Return every line in the entries below where the word "label" shows up.

##############################

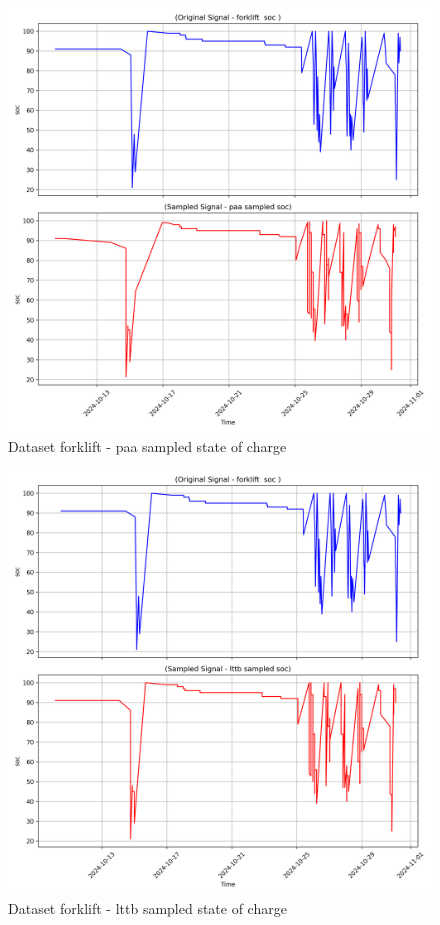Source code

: \begin{figure}
    \centering
    \includegraphics[width=1\linewidth]{screenshots/forklift/paa_sampled_soc_screenshot.png}
    \caption{Dataset forklift - paa sampled state of charge }
    \label{fig:forklift_paa_sampled_soc_screenshot}
\end{figure}
\begin{figure}
    \centering
    \includegraphics[width=1\linewidth]{screenshots/forklift/lttb_sampled_soc_screenshot.png}
    \caption{Dataset forklift - lttb sampled state of charge }
    \label{fig:forklift_lttb_sampled_soc_screenshot}
\end{figure}
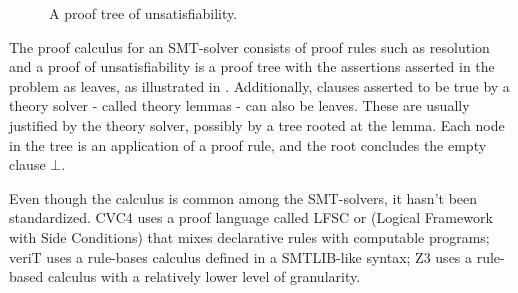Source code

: \documentclass{article}
\begin{document}
	\begin{figure}[t]
		\caption{A proof tree of unsatisfiability.}
		\label{fig:tree}
	\end{figure}

	The proof calculus for an SMT-solver consists 
	of proof rules such as resolution and a 
	proof of unsatisfiability is a proof tree with 
	the assertions asserted in the problem as 
	leaves, as illustrated in .
	Additionally, clauses asserted to 
	be true by a theory solver - called theory lemmas 
	- can also be leaves. These are usually 
	justified by the theory solver, possibly by 
	a tree rooted at the lemma. Each node in 
	the tree is an application of a proof rule, 
	and the root concludes the empty clause $\bot$.
	
	Even though the calculus is common among the SMT-solvers, 
	it hasn't been standardized. CVC4 uses a proof language 
	called LFSC or (Logical Framework with Side Conditions) 
	that mixes declarative rules with computable programs; 
	veriT uses a rule-bases calculus defined in a 
	SMTLIB-like syntax; Z3 uses a rule-based calculus with 
	a relatively lower level of granularity.
	
\end{document}

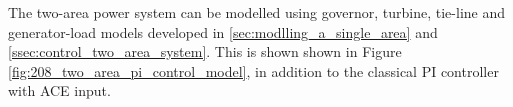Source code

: The two-area power system can be modelled using governor, turbine, tie-line and generator-load models developed in \textsection \ref{sec:modlling_a_single_area} and \textsection \ref{ssec:control_two_area_system}. This is shown shown in Figure \ref{fig:208_two_area_pi_control_model}, in addition to the classical PI controller with ACE input.

\clearpage

\begin{sidewaysfigure}[ht]
\centering
\resizebox{22cm}{!}{}
\caption[Two area power system with PI feedback control]{A classical feedback control approach to a two area power system \cite{Kundur1994}.}
\label{fig:208_two_area_pi_control_model}
\end{sidewaysfigure}

\clearpage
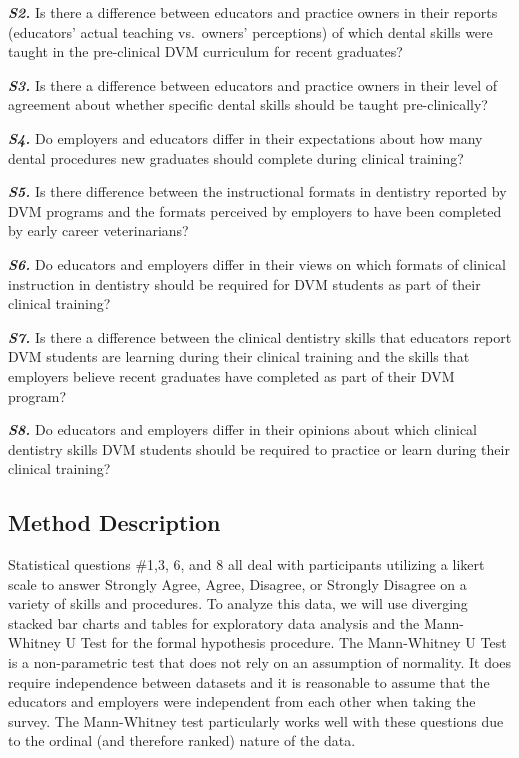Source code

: \documentclass[
  11pt,
  letterpaper,
  DIV=11,
  numbers=noendperiod]{scrartcl}
\begin{document}
\textbf{\emph{S2.}} Is there a difference between educators and practice
owners in their reports (educators' actual teaching vs.~owners'
perceptions) of which dental skills were taught in the pre-clinical DVM
curriculum for recent graduates?

\textbf{\emph{S3.}} Is there a difference between educators and practice
owners in their level of agreement about whether specific dental skills
should be taught pre-clinically?

\textbf{\emph{S4.}} Do employers and educators differ in their
expectations about how many dental procedures new graduates should
complete during clinical training?

\textbf{\emph{S5.}} Is there difference between the instructional
formats in dentistry reported by DVM programs and the formats perceived
by employers to have been completed by early career veterinarians?

\textbf{\emph{S6.}} Do educators and employers differ in their views on
which formats of clinical instruction in dentistry should be required
for DVM students as part of their clinical training?

\textbf{\emph{S7.}} Is there a difference between the clinical dentistry
skills that educators report DVM students are learning during their
clinical training and the skills that employers believe recent graduates
have completed as part of their DVM program?

\textbf{\emph{S8.}} Do educators and employers differ in their opinions
about which clinical dentistry skills DVM students should be required to
practice or learn during their clinical training?

\subsection{Method Description}\label{method-description}

Statistical questions \#1,3, 6, and 8 all deal with participants
utilizing a likert scale to answer Strongly Agree, Agree, Disagree, or
Strongly Disagree on a variety of skills and procedures. To analyze this
data, we will use diverging stacked bar charts and tables for
exploratory data analysis and the Mann-Whitney U Test for the formal
hypothesis procedure. The Mann-Whitney U Test is a non-parametric test
that does not rely on an assumption of normality. It does require
independence between datasets and it is reasonable to assume that the
educators and employers were independent from each other when taking the
survey. The Mann-Whitney test particularly works well with these
questions due to the ordinal (and therefore ranked) nature of the data.
\end{document}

##############################

Answer to the exercise:
    \label{fig:forklift_paa_sampled_soc_screenshot}
    \label{fig:forklift_lttb_sampled_soc_screenshot}
		\label{fig:tree}
\label{fig:208_two_area_pi_control_model}
\subsection{Method Description}\label{method-description}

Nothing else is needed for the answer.